Records from a collection:
......
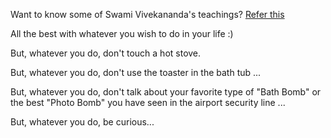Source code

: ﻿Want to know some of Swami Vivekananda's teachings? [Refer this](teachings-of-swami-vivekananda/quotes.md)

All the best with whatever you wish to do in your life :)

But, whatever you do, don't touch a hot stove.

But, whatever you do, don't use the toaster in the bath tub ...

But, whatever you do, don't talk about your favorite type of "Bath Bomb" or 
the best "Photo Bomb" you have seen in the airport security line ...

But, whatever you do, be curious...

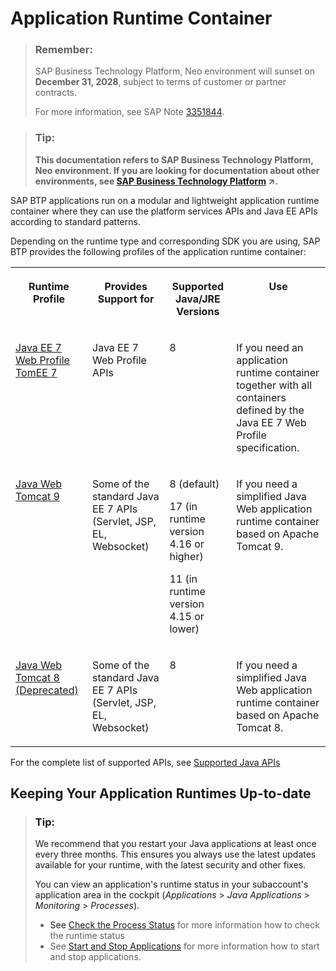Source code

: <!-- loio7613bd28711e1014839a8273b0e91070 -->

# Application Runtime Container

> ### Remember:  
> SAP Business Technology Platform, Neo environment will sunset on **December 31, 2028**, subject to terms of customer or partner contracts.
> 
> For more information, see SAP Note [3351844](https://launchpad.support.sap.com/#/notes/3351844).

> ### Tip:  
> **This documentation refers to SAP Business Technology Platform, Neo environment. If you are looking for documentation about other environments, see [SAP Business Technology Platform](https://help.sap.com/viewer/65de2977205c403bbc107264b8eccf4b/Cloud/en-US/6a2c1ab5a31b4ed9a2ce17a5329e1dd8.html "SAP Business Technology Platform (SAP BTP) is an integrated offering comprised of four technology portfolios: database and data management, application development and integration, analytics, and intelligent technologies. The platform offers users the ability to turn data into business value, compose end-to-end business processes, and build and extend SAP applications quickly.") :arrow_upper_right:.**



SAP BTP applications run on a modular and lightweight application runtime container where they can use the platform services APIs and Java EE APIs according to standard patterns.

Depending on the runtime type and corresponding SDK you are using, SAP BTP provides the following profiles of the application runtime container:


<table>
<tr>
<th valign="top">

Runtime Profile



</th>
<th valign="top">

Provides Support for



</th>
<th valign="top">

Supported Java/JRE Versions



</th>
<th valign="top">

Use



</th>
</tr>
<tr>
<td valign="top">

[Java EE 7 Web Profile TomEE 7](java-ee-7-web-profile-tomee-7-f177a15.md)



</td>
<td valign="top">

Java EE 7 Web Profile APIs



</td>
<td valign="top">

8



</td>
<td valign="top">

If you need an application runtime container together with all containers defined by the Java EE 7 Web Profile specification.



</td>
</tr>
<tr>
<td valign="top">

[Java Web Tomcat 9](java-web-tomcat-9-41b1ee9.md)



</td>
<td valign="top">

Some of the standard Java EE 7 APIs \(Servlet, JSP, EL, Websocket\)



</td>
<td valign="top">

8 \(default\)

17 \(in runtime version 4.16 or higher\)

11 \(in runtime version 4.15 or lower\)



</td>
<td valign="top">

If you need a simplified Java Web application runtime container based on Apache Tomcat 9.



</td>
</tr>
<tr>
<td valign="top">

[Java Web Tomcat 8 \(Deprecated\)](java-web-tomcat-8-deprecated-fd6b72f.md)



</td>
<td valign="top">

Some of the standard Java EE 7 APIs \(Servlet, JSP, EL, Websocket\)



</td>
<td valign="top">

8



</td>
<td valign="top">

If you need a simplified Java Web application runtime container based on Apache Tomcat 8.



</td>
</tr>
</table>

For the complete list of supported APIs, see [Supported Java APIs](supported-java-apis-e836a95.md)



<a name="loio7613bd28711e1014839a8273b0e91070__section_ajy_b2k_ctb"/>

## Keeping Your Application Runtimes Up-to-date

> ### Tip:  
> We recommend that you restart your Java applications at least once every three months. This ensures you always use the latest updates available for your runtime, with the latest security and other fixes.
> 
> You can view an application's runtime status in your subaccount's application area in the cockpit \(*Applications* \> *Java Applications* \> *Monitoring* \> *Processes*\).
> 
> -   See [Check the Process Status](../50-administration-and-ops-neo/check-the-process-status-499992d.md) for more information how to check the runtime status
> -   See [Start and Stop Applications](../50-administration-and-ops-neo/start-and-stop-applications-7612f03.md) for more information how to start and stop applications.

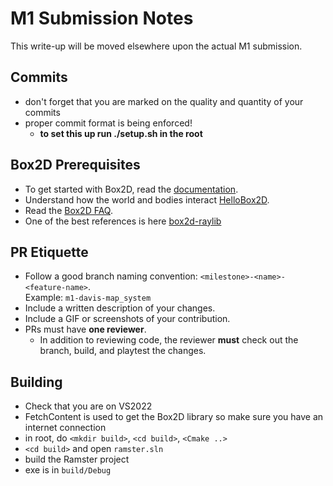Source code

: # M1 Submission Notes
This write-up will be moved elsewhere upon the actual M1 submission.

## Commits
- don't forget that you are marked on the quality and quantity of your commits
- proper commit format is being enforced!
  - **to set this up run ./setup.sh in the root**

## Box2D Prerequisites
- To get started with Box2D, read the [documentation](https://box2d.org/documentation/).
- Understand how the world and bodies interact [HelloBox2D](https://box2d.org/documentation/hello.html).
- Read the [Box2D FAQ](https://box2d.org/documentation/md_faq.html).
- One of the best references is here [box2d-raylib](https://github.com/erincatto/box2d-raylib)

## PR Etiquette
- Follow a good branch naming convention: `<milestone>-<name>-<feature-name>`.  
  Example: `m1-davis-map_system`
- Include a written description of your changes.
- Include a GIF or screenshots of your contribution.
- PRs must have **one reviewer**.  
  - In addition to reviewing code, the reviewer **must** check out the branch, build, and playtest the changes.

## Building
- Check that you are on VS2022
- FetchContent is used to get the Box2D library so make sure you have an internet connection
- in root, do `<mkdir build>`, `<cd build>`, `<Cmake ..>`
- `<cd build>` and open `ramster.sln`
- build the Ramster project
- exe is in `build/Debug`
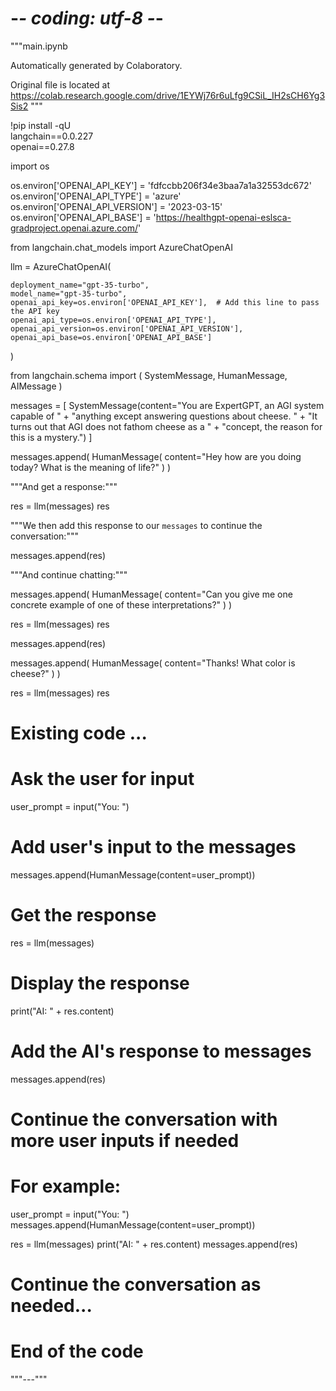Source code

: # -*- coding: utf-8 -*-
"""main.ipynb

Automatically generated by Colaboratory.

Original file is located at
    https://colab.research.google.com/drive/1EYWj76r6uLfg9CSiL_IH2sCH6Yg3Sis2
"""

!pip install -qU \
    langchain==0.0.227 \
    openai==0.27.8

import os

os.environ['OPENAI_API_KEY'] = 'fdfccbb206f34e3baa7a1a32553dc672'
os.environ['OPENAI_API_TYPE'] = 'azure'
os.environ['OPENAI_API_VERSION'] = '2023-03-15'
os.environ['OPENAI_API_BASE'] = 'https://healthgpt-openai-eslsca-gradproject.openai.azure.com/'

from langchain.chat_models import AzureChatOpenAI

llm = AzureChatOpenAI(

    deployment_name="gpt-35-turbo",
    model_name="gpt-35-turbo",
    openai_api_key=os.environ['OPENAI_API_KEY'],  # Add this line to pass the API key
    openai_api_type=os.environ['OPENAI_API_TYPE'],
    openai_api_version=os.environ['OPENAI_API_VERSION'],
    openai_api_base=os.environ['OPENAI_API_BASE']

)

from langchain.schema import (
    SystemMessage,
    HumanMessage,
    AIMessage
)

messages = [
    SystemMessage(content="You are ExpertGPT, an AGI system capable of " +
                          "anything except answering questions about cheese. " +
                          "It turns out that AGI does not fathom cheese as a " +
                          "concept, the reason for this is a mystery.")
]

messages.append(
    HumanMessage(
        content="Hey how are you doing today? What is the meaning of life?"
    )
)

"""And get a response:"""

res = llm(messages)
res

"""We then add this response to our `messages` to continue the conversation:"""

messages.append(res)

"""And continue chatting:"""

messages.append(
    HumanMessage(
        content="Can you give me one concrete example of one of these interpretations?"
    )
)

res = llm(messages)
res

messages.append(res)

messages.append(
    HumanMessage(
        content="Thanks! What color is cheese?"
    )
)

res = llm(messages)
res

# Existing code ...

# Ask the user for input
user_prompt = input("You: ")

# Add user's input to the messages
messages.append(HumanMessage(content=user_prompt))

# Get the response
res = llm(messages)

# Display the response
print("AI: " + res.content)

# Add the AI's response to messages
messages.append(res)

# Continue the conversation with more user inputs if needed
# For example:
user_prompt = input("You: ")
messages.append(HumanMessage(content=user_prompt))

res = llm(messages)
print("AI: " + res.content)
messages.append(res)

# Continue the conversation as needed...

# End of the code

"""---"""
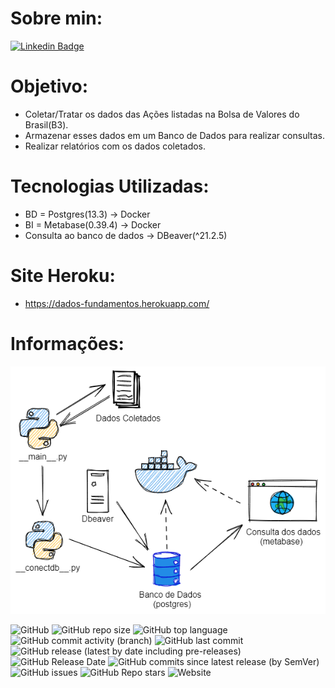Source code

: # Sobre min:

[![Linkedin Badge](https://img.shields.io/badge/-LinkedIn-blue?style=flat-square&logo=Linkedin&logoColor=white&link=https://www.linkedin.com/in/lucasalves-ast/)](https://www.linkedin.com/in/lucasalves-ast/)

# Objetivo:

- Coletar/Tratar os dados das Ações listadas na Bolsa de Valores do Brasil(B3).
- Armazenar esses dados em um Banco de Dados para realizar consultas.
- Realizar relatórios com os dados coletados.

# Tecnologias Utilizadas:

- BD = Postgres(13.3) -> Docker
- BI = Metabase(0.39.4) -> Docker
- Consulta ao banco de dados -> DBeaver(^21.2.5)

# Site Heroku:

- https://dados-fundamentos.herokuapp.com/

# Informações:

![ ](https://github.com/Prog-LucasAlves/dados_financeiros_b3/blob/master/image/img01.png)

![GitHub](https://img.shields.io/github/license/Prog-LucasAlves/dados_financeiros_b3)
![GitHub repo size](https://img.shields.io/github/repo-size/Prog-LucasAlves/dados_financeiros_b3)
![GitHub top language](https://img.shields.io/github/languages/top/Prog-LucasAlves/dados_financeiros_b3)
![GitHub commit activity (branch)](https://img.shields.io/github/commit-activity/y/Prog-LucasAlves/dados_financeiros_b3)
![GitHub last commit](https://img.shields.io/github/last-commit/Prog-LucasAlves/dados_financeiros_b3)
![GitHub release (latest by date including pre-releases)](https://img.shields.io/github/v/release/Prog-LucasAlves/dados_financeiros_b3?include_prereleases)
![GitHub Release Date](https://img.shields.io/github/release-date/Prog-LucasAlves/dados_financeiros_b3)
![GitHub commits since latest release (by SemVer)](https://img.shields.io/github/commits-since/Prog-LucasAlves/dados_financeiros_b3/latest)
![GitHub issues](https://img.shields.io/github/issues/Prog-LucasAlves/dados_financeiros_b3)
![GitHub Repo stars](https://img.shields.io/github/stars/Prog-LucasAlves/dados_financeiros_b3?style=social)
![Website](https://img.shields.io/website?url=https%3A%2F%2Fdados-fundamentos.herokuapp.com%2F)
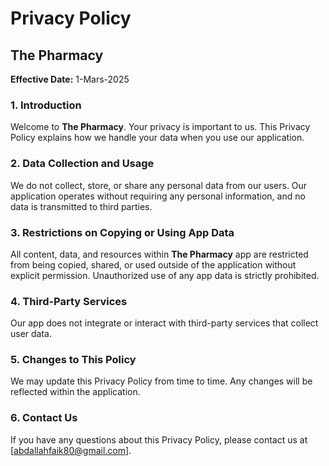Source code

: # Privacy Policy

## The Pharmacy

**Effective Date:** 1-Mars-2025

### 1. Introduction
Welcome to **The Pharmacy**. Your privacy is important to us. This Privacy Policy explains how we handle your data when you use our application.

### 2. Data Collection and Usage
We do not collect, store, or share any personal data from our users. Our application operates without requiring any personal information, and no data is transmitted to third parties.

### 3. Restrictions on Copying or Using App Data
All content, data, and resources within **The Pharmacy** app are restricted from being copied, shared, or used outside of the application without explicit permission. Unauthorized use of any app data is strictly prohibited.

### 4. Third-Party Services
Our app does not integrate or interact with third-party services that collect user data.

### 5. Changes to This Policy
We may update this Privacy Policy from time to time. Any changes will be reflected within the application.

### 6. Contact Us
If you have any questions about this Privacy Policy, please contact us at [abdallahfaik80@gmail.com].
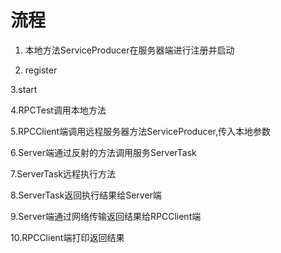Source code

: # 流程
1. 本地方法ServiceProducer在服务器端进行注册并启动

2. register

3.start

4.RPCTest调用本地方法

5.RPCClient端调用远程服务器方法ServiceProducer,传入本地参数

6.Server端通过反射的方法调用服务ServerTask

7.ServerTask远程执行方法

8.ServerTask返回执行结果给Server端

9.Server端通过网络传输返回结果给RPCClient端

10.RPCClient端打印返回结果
......
> WHAT NEEDS TO BE DONE
Looking at the data above, write out exactly the lines that start at the one containing "11 \(in runtime version 4.15 or lower\)" and end at the one containing "## Keeping Your"; include both and nothing beyond.

> OUTPUT FOR THIS TASK
11 \(in runtime version 4.15 or lower\)



</td>
<td valign="top">

If you need a simplified Java Web application runtime container based on Apache Tomcat 9.



</td>
</tr>
<tr>
<td valign="top">

[Java Web Tomcat 8 \(Deprecated\)](java-web-tomcat-8-deprecated-fd6b72f.md)



</td>
<td valign="top">

Some of the standard Java EE 7 APIs \(Servlet, JSP, EL, Websocket\)



</td>
<td valign="top">

8



</td>
<td valign="top">

If you need a simplified Java Web application runtime container based on Apache Tomcat 8.



</td>
</tr>
</table>

For the complete list of supported APIs, see [Supported Java APIs](supported-java-apis-e836a95.md)



<a name="loio7613bd28711e1014839a8273b0e91070__section_ajy_b2k_ctb"/>

## Keeping Your Application Runtimes Up-to-date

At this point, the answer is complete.